Into
the Heart of Laos: Luang Prabang/Far North
The 4-6
hour drive from Vang Viang to Luang Prabang was nauseating and fascinating
all at once. As narrow Route 13 climbs through the northern hills,
the road drunkenly snakes across the mountainsides, making all of
us on the bus feel queasy. Reading a book is out of the question on
these hairpin curves, but it's no matter as we are easily distracted
and entertained by what's beyond the bus window. We are lost in an
endless sea of green mountains, passing tiny settlements where villagers
live incredibly primitive lives on the cold and windy cliffside, bathing
with buckets of well water and building tiny log fires for cooking.
In
Luang Prabang, we are brought back into city life,
though amazingly, village life continued even in the city. Rice
cakes, chilies, and seaweed dried in the sun on the newly paved
sidewalks. Young orange-robed monks serenely crossed the streets,
unaware of a few motorbikes whizzing past. Women hand-wrapped spring
rolls at street stalls next to trendy tourist cafes. This is the
beauty of Luang Prabang, the co-existence of modern and traditional
living, serenely nestled together in a lush valley where the Nam
Khan River joins the Mekong. We were easily drawn in to the sleepy
charm of Luang Prabang. Our homey guesthouse was full of interesting
travelers who quickly became our friends, and the place was run
by a fun, attentative Lao family who doted on and cooked for all
of us. The father would wait up for us travelers to return at midnight
after going out for dinner and drinks together. The nights were
surprisingly very chilly and we all wore silk knit scarves that
we'd bought in the town's Night Market, where the
gorgeous handicrafts made us backpackers wish that we had homes
to decorate. In the town's 'old city', we were romanced by Luang
Prabang's architecture - rows of French-Indochinese shophouses and
dazzling, ancient temples - which have earned the city a World
Heritage designation. No matter how many beautiful wats
(temples) we'd seen, the next was even more magnificent. From the
temple on top of Phou Si Hill, we admired the whole town from above,
and from the simple riverside cafes, we watched village and river
life up close. Aside from an afternoon at Kouang Si
waterfall outside of town, we were perfectly content to while away
the days in Luang Prabang City.
However,
we had one more stop in mind for our two week sample tour of Laos
- a tiny village called Muang Ngoi, which can only be reached by
boat.

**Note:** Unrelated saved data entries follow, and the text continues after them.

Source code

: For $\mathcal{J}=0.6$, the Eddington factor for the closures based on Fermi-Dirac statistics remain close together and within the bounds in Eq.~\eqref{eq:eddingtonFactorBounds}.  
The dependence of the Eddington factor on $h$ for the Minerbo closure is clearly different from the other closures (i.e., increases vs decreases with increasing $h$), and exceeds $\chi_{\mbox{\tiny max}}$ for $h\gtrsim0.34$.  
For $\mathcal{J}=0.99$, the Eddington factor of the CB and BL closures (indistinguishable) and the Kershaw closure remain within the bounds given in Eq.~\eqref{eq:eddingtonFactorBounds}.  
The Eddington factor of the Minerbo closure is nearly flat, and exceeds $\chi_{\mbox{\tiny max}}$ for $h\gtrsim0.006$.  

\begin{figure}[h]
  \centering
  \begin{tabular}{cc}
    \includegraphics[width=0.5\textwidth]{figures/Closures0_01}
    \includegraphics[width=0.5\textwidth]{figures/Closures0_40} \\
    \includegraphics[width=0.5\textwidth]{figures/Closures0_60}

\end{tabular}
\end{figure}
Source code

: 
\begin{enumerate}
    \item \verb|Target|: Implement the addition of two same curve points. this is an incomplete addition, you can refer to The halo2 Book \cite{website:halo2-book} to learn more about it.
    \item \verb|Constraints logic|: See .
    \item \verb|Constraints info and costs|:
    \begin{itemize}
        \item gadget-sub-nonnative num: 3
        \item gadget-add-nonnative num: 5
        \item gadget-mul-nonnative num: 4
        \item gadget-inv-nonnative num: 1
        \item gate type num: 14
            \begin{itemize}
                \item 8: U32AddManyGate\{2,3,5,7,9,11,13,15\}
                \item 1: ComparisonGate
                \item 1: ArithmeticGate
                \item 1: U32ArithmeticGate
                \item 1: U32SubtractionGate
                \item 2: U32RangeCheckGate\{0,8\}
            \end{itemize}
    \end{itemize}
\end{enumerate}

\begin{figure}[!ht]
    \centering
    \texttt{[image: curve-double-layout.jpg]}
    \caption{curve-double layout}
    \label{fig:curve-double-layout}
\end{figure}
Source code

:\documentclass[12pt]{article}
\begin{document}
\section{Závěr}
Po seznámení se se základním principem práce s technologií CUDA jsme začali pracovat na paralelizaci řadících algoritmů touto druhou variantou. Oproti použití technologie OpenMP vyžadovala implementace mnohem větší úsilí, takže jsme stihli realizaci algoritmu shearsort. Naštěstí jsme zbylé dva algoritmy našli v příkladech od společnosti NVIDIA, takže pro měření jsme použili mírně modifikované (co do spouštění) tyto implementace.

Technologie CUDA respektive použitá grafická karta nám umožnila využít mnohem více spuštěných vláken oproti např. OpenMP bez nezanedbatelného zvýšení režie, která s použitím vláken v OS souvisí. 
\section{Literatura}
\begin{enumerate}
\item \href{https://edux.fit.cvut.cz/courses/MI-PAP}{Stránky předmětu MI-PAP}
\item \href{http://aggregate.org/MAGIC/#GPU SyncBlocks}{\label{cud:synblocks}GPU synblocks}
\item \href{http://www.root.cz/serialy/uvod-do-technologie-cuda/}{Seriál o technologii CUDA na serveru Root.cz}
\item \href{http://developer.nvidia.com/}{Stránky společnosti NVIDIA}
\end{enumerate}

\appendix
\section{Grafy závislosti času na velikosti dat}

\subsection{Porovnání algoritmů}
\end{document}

We first traveled by road for three hours, north to the town
of Nong Khiaw. By chance we ended up having our
own private mini-van for the trip, driven by a Laos man named Wan
Di, who became our friend and guide for the day. He made a few stops
to teach us about local plants, people and customs, and walked us
through a village that few foreigners have the chance to visit.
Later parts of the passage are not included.